§ **WORK INSTRUCTION**:
In the entries below, spot each line with the word "report" and copy it.

§ **ENTRIES SUPPLIED**:
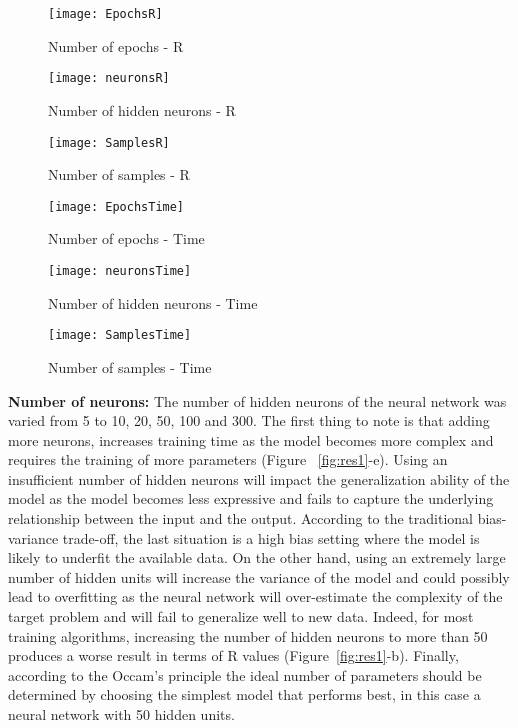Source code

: \documentclass[conference,compsoc]{IEEEtran}
\begin{document}
    \begin{figure*}[]
    
        \begin{subfigure}{0.33\linewidth}
            \texttt{[image: EpochsR]}
            \caption{Number of epochs - R}
        \end{subfigure}
        \begin{subfigure}{0.33\linewidth}
            \texttt{[image: neuronsR]}
            \caption{Number of hidden neurons - R}
        \end{subfigure}
        \begin{subfigure}{0.33\linewidth}
            \texttt{[image: SamplesR]}
            \caption{Number of samples - R}
        \end{subfigure}


		\begin{subfigure}{0.33\linewidth}
            \texttt{[image: EpochsTime]}
            \caption{Number of epochs - Time}
        \end{subfigure}
        \begin{subfigure}{0.33\linewidth}
            \texttt{[image: neuronsTime]}
            \caption{Number of hidden neurons - Time}
        \end{subfigure}
        \begin{subfigure}{0.33\linewidth}
            \texttt{[image: SamplesTime]}
            \caption{Number of samples - Time}
        \end{subfigure}
   	
        \caption{ Varying the effect of various parameters and measuring performance in terms of R value and training time.}       
   
        
        \label{fig:res1}
    \end{figure*}
\textbf{Number of neurons:} The number of hidden neurons of the neural network was varied from 5 to 10, 20, 50, 100 and 300. The first thing to note is that adding more neurons, increases training time as the model becomes more complex and requires the training of more parameters (Figure ~\ref{fig:res1}-e). Using an insufficient number of hidden neurons will impact the generalization ability of the model as the model becomes less expressive and fails to capture the underlying relationship between the input and the output. According to the traditional bias-variance trade-off, the last situation is a high bias setting where the model is likely to underfit the available data. On the other hand, using an extremely large number of hidden units will increase the variance of the model and could possibly lead to overfitting as the neural network will over-estimate the complexity of the target problem and will fail to generalize well to new data. Indeed, for most training algorithms, increasing the number of hidden neurons to more than 50 produces a worse result in terms of R values (Figure~\ref{fig:res1}-b). Finally, according to the Occam's principle the ideal number of parameters should be determined by choosing the simplest model that performs best, in this case a neural network with 50 hidden units. 
\end{document}
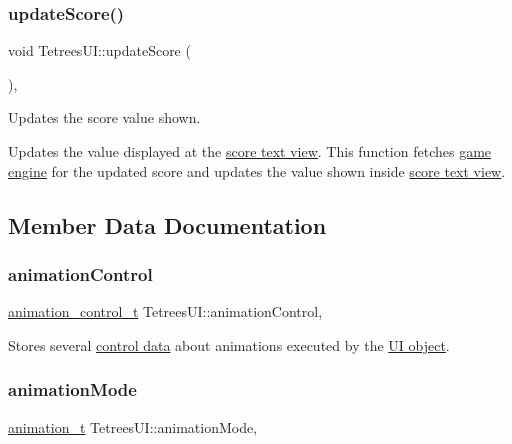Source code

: \subsubsection{\texorpdfstring{update\+Score()}{updateScore()}}
{\footnotesize\ttfamily void Tetrees\+U\+I\+::update\+Score (\begin{DoxyParamCaption}{ }\end{DoxyParamCaption})\hspace{0.3cm}{\ttfamily [static]}, {\ttfamily [private]}}



Updates the score value shown. 

Updates the value displayed at the \hyperlink{TetreesUI_8cpp_aacb77432f2785bad4cb2dd55899b5336}{score text view}. This function fetches \hyperlink{classTetreesUI_a07faa56ea40b28beba7509fa7f65c897}{game engine} for the updated score and updates the value shown inside \hyperlink{TetreesUI_8cpp_aacb77432f2785bad4cb2dd55899b5336}{score text view}. 

\subsection{Member Data Documentation}
\mbox{\label{classTetreesUI_a06df6e44abd5d521448cf1299433b55c}} 
\subsubsection{\texorpdfstring{animation\+Control}{animationControl}}
{\footnotesize\ttfamily \hyperlink{structanimation__control__t}{animation\+\_\+control\+\_\+t} Tetrees\+U\+I\+::animation\+Control\hspace{0.3cm}{\ttfamily [static]}, {\ttfamily [private]}}

Stores several \hyperlink{structanimation__control__t}{control data} about animations executed by the \hyperlink{classTetreesEngine_a01bf1d438236d5f57129ffb22adf59ce}{UI object}. \mbox{\label{classTetreesUI_af3bd9b55da30d2b324c2dfe2d740d8a2}} 
\subsubsection{\texorpdfstring{animation\+Mode}{animationMode}}
{\footnotesize\ttfamily \hyperlink{TetreesDefs_8hpp_a10487f3bfa31fd7b7b8c20f403f8c947}{animation\+\_\+t} Tetrees\+U\+I\+::animation\+Mode\hspace{0.3cm}{\ttfamily [static]}, {\ttfamily [private]}}

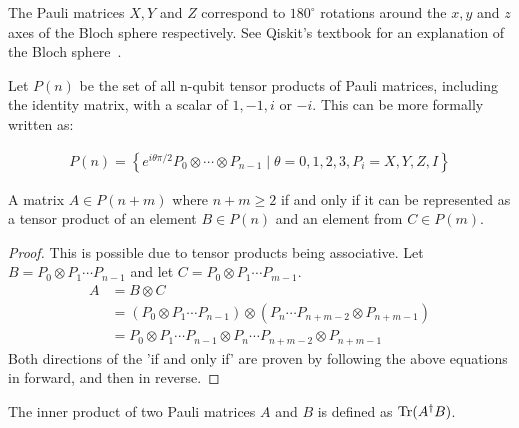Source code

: The Pauli matrices $X,Y$ and $Z$ correspond to $180^{\circ}$ rotations around the $x,y$ and $z$ axes of the Bloch sphere respectively. See Qiskit's textbook for an explanation of the Bloch sphere~\cite{Qiskit-Textbook}.

Let $P(n)$ be the set of all n-qubit tensor products of Pauli matrices, including the identity matrix, with a scalar of $1, -1, i$ or $-i$. This can be more formally written as:

\begin{align}
\label{eq:pauliDefinition}
P(n)=\left\{ e^{i\theta\pi/2} P_0 \otimes \cdots \otimes P_{n-1} \mid \theta = 0,1,2,3, P_i = X,Y,Z,I\right\}
\end{align}

\begin{theorem}
\label{theoremPauli}
A matrix $A \in P(n + m)$ where $n + m \geq 2$ if and only if it can be represented as a tensor product of an element $B \in P(n)$ and an element from $C \in P(m)$.
\end{theorem}
\begin{proof}
This is possible due to tensor products being associative. Let $B = P_0 \otimes P_1 \cdots P_{n-1}$ and let $C =  P_0 \otimes P_1 \cdots P_{m-1}$.
\begin{align}
A &=B \otimes C \\
&= (P_0 \otimes P_1 \cdots P_{n-1}) \otimes (P_{n} \cdots P_{n+m-2} \otimes P_{n+m-1}) \\
&= P_0 \otimes P_1 \cdots P_{n-1} \otimes P_n \cdots P_{n+m-2} \otimes P_{n+m-1}
\end{align}
Both directions of the 'if and only if' are proven by following the above equations in forward, and then in reverse.
\end{proof}

The inner product of two Pauli matrices $A$ and $B$ is defined as $\operatorname{Tr} (A^{\dagger} B)$.

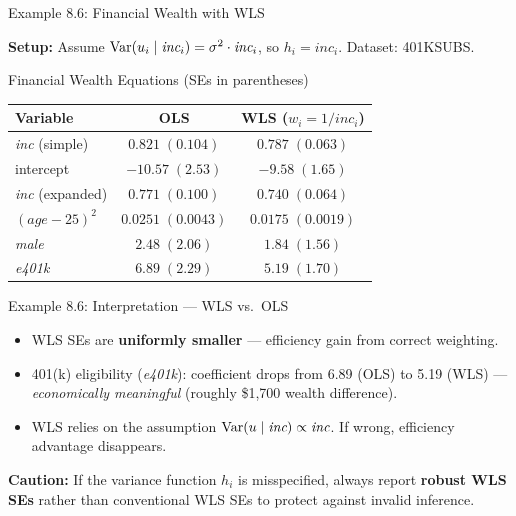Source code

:\documentclass[aspectratio=169, 12pt]{beamer}
\begin{document}
\begin{frame}{Example 8.6: Financial Wealth with WLS}

  \textbf{Setup:} Assume $\Var(u_i \mid \textit{inc}_i) = \sigma^2 \cdot \textit{inc}_i$, so $h_i = \textit{inc}_i$. Dataset: 401KSUBS.

  \begin{examplebox}{Financial Wealth Equations (SEs in parentheses)}
    \begin{center}
      \footnotesize
      \begin{tabular}{lcc}
        \toprule
        Variable & OLS & WLS ($w_i = 1/\textit{inc}_i$) \\
        \midrule
        \textit{inc} (simple) & $0.821\;(0.104)$ & $0.787\;(0.063)$ \\
        intercept             & $-10.57\;(2.53)$ & $-9.58\;(1.65)$ \\
        \midrule
        \textit{inc} (expanded) & $0.771\;(0.100)$ & $0.740\;(0.064)$ \\
        $(\textit{age}-25)^2$   & $0.0251\;(0.0043)$ & $0.0175\;(0.0019)$ \\
        \textit{male}           & $2.48\;(2.06)$ & $1.84\;(1.56)$ \\
        \textit{e401k}          & $6.89\;(2.29)$ & $5.19\;(1.70)$ \\
        \bottomrule
      \end{tabular}
    \end{center}
  \end{examplebox}

\end{frame}

\begin{frame}{Example 8.6: Interpretation — WLS vs.\ OLS}

  \begin{keybox}
    \begin{itemize}
      \item WLS SEs are \textbf{uniformly smaller} — efficiency gain from correct weighting.
      \item 401(k) eligibility (\textit{e401k}): coefficient drops from 6.89 (OLS) to 5.19 (WLS) — \textit{economically meaningful} (roughly \$1,700 wealth difference).
      \item WLS relies on the assumption $\Var(u \mid \textit{inc}) \propto \textit{inc}$. If wrong, efficiency advantage disappears.
    \end{itemize}
  \end{keybox}

  \smallskip

  \begin{highlightbox}
    \textbf{Caution:} If the variance function $h_i$ is misspecified, always report \textbf{robust WLS SEs} rather than conventional WLS SEs to protect against invalid inference.
  \end{highlightbox}

\end{frame}
\end{document}
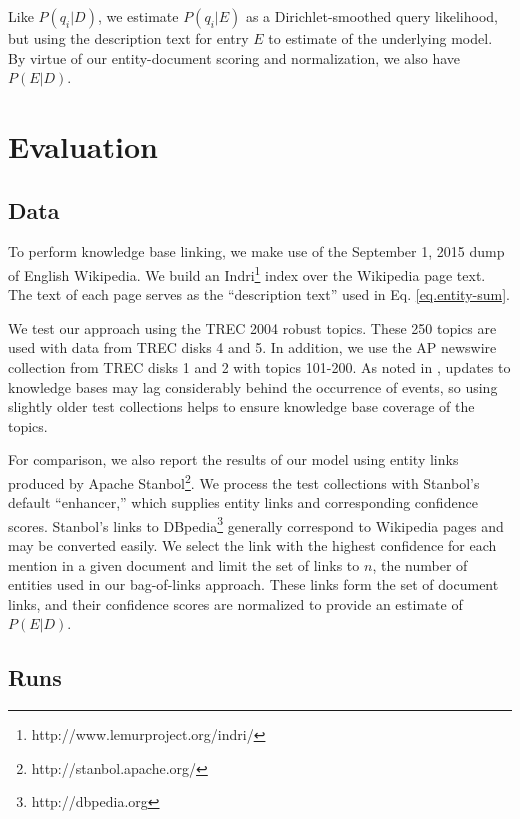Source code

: \documentclass{sig-alternate}
\begin{document}
\noindent Like $P(q_i|D)$, we estimate $P(q_i|E)$ as a Dirichlet-smoothed query likelihood, but using the description text for entry $E$ to estimate of the underlying model. By virtue of our entity-document scoring and normalization, we also have $P(E|D)$.

\section{Evaluation}\label{section.evaluation}

\subsection{Data}\label{section.evaluation.collections}

To perform knowledge base linking, we make use of the September 1, 2015 dump of English Wikipedia. We build an Indri\footnote{http://www.lemurproject.org/indri/} index over the Wikipedia page text. The text of each page serves as the ``description text'' used in Eq. \ref{eq.entity-sum}.

We test our approach using the TREC 2004 robust topics. These 250 topics are used with data from TREC disks 4 and 5. In addition, we use the AP newswire collection from TREC disks 1 and 2 with topics 101-200. As noted in \cite{Frank2013}, updates to knowledge bases may lag considerably behind the occurrence of events, so using slightly older test collections helps to ensure knowledge base coverage of the topics.

For comparison, we also report the results of our model using entity links produced by Apache Stanbol\footnote{http://stanbol.apache.org/}. We process the test collections with Stanbol's default ``enhancer,'' which supplies entity links and corresponding confidence scores. Stanbol's links to DBpedia\footnote{http://dbpedia.org} generally correspond to Wikipedia pages and may be converted easily. We select the link with the highest confidence for each mention in a given document and limit the set of links to $n$, the number of entities used in our bag-of-links approach. These links form the set of document links, and their confidence scores are normalized to provide an estimate of $P(E|D)$.

\subsection{Runs}\label{section.evaluation.runs}

\end{document}
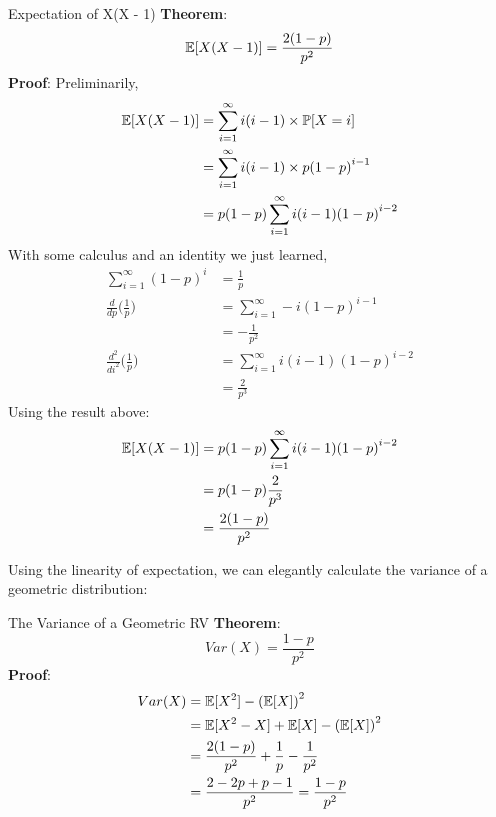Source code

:\begin{ln-theorem}{Expectation of X(X - 1)}{}
    \textbf{Theorem}:
    \[\mathbb{E}[X(X - 1)] = \frac{2(1 - p)}{p^2}\]
    \tcblower
    \textbf{Proof}:
    Preliminarily,
    \begin{align*}
        \mathbb{E}[X(X - 1)]
        &= \sum_{i = 1}^\infty i(i - 1) \times \mathbb{P}[X = i] \\
        &= \sum_{i = 1}^\infty i(i - 1) \times p{(1 - p)}^{i - 1} \\
        &= p(1 - p) \sum_{i = 1}^\infty i(i - 1) {(1 - p)}^{i - 2}
    \end{align*}
    With some calculus and an identity we just learned,
    \begin{align*}
        \sum_{i = 1}^\infty {(1 - p)}^i &= \frac{1}{p} \\
        \frac{d}{dp} \bigg( \frac{1}{p} \bigg) &= \sum_{i = 1}^\infty -i{(1 - p)}^{i - 1} \\
        &= -\frac{1}{p^2} \\
        \frac{d^2}{di^2} \bigg( \frac{1}{p} \bigg) &= \sum_{i = 1}^\infty i(i - 1) {(1 - p)}^{i - 2} \\
        &= \frac{2}{p^3}
    \end{align*}
    Using the result above:
    \begin{align*}
        \mathbb{E}[X(X - 1)]
        &= p(1 - p) \sum_{i = 1}^\infty i(i - 1) {(1 - p)}^{i - 2} \\
        &= p(1 - p) \frac{2}{p^3} \\
        &= \frac{2(1 - p)}{p^2}
    \end{align*}
\end{ln-theorem}

Using the linearity of expectation, we can elegantly calculate the variance of a geometric distribution:
\begin{ln-theorem}{The Variance of a Geometric RV}{}
    \textbf{Theorem}:
    \[Var(X) = \frac{1 - p}{p^2}\]
    \tcblower
    \textbf{Proof}:
    \begin{align*}
        Var(X) &= \mathbb{E}[X^2] - {(\mathbb{E}[X])}^2 \\
        &= \mathbb{E}[X^2 - X] + \mathbb{E}[X] - {(\mathbb{E}[X])}^2 \\
        &= \frac{2(1 - p)}{p^2} + \frac{1}{p} - \frac{1}{p^2} \\
        &= \frac{2 - 2p + p - 1}{p^2} = \frac{1 - p}{p^2}
    \end{align*}
\end{ln-theorem}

§ **TASK RESPONSE**:
    \textbf{Caution:} If the variance function $h_i$ is misspecified, always report \textbf{robust WLS SEs} rather than conventional WLS SEs to protect against invalid inference.
For comparison, we also report the results of our model using entity links produced by Apache Stanbol\footnote{http://stanbol.apache.org/}. We process the test collections with Stanbol's default ``enhancer,'' which supplies entity links and corresponding confidence scores. Stanbol's links to DBpedia\footnote{http://dbpedia.org} generally correspond to Wikipedia pages and may be converted easily. We select the link with the highest confidence for each mention in a given document and limit the set of links to $n$, the number of entities used in our bag-of-links approach. These links form the set of document links, and their confidence scores are normalized to provide an estimate of $P(E|D)$.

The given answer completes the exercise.